▶ [Aim of the task] Reproduce the section of the listing that begins at the line containing "from the Local Cloud;" and finishes at the line containing "A consumer system". Include both end lines and nothing beyond them.
··· Excerpted data
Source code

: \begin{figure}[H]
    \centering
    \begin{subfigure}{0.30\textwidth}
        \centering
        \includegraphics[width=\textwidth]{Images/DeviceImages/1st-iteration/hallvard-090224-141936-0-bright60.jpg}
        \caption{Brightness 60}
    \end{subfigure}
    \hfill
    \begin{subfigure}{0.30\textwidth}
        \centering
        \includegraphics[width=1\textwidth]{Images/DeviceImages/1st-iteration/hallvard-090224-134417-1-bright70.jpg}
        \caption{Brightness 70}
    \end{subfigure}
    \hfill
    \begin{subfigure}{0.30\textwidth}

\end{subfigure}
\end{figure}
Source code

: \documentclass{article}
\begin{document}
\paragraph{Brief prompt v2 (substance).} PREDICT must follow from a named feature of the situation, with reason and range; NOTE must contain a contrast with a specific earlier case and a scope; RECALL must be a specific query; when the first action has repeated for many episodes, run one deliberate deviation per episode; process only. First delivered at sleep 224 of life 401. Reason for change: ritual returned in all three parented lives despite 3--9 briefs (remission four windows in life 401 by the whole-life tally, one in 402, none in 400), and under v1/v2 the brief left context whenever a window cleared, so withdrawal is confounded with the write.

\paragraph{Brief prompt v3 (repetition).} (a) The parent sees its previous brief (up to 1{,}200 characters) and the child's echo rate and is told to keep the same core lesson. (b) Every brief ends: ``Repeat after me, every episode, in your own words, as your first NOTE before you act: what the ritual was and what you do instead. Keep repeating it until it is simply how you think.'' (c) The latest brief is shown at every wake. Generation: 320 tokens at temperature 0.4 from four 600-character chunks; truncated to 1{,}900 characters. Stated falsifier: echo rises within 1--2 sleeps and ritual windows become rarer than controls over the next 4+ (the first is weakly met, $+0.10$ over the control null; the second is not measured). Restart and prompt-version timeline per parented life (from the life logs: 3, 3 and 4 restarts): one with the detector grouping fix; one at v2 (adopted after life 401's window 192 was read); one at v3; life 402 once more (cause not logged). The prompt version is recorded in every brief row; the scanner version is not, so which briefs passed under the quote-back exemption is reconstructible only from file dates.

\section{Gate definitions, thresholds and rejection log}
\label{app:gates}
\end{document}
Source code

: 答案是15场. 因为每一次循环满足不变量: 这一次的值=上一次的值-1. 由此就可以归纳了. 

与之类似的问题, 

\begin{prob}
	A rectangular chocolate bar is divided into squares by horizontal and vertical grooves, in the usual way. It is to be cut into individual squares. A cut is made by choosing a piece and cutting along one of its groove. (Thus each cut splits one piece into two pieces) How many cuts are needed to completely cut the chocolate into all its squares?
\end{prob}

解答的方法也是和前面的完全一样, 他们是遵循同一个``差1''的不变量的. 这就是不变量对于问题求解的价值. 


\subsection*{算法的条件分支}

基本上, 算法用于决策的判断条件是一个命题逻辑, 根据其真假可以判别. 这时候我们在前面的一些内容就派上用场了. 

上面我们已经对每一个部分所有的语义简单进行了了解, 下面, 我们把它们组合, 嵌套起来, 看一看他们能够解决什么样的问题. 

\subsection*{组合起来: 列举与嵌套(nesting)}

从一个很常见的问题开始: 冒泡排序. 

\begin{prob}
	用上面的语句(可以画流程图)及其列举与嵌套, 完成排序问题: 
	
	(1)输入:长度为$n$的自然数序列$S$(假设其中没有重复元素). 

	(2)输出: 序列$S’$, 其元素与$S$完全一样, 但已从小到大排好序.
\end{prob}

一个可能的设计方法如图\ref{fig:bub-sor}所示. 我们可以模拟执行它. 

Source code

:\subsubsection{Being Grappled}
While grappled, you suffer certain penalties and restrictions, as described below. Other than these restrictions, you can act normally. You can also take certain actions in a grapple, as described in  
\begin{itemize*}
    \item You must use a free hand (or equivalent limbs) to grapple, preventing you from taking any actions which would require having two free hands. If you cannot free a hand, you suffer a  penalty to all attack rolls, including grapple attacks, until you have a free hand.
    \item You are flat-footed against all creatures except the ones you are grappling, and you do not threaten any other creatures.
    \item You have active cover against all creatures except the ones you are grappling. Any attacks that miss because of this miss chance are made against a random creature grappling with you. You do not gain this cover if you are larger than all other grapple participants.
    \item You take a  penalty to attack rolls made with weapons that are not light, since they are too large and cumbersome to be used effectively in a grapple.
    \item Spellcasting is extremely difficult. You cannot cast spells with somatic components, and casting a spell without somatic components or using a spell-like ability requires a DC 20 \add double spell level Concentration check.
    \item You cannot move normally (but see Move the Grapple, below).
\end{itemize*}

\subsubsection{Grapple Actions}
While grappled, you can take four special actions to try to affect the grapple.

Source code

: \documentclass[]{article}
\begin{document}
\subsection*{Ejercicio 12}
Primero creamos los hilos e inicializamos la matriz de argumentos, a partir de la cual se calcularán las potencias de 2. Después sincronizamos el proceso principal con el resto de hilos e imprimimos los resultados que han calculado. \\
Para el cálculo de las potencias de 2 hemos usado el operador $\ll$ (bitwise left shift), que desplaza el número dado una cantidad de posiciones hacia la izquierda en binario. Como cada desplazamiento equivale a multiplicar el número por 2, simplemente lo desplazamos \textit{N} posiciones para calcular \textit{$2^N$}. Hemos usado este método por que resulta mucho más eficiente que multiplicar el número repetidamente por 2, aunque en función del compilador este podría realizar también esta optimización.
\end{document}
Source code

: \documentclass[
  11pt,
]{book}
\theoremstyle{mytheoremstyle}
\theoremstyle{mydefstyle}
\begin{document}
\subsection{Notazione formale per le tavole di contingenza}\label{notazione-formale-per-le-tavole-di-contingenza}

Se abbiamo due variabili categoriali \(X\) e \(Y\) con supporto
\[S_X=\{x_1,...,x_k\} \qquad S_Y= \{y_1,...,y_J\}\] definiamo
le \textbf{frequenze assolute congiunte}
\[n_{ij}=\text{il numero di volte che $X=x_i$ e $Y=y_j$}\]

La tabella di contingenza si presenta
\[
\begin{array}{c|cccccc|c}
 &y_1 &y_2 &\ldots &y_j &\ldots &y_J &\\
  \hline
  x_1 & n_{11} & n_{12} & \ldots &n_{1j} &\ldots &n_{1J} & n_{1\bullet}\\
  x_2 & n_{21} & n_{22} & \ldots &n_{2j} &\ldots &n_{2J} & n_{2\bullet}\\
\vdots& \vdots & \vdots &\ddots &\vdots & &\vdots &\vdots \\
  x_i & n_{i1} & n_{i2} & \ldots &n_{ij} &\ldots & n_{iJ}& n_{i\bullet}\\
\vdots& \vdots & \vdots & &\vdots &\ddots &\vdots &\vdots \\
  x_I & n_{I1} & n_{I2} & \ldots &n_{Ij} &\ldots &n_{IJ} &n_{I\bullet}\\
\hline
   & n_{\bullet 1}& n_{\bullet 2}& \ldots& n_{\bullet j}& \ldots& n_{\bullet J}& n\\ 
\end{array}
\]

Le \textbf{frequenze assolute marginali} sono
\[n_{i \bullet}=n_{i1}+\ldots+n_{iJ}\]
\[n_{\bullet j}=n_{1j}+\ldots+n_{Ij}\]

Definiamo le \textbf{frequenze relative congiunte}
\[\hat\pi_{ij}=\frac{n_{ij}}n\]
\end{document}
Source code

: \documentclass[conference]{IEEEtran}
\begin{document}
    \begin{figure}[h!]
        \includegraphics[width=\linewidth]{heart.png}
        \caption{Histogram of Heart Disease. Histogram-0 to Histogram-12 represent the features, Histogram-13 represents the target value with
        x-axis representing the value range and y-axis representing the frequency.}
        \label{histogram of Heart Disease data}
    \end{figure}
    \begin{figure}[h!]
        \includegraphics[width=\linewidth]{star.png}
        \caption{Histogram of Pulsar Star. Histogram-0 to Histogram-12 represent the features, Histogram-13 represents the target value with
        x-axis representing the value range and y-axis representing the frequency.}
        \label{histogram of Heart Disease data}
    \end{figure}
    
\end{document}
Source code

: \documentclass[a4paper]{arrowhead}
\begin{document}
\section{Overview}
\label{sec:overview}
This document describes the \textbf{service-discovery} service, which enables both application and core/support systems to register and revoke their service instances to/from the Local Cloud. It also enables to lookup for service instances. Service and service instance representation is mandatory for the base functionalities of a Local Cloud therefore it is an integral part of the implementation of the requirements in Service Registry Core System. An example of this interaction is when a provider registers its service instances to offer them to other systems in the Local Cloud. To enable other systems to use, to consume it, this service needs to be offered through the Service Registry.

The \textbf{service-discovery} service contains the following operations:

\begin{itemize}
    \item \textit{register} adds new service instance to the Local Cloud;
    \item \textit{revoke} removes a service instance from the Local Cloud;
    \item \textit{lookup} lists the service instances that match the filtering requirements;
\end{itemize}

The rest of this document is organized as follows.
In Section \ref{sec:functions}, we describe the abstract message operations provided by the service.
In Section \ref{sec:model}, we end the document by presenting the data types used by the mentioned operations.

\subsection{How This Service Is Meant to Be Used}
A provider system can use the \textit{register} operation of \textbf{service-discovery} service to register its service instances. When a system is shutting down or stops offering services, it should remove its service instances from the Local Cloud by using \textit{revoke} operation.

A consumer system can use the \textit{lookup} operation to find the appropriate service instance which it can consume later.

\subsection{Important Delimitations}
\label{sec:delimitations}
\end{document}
······
▶ [Answer]
    \item \textit{revoke} removes a service instance from the Local Cloud;
    \item \textit{lookup} lists the service instances that match the filtering requirements;
\end{itemize}

The rest of this document is organized as follows.
In Section \ref{sec:functions}, we describe the abstract message operations provided by the service.
In Section \ref{sec:model}, we end the document by presenting the data types used by the mentioned operations.

\subsection{How This Service Is Meant to Be Used}
A provider system can use the \textit{register} operation of \textbf{service-discovery} service to register its service instances. When a system is shutting down or stops offering services, it should remove its service instances from the Local Cloud by using \textit{revoke} operation.

A consumer system can use the \textit{lookup} operation to find the appropriate service instance which it can consume later.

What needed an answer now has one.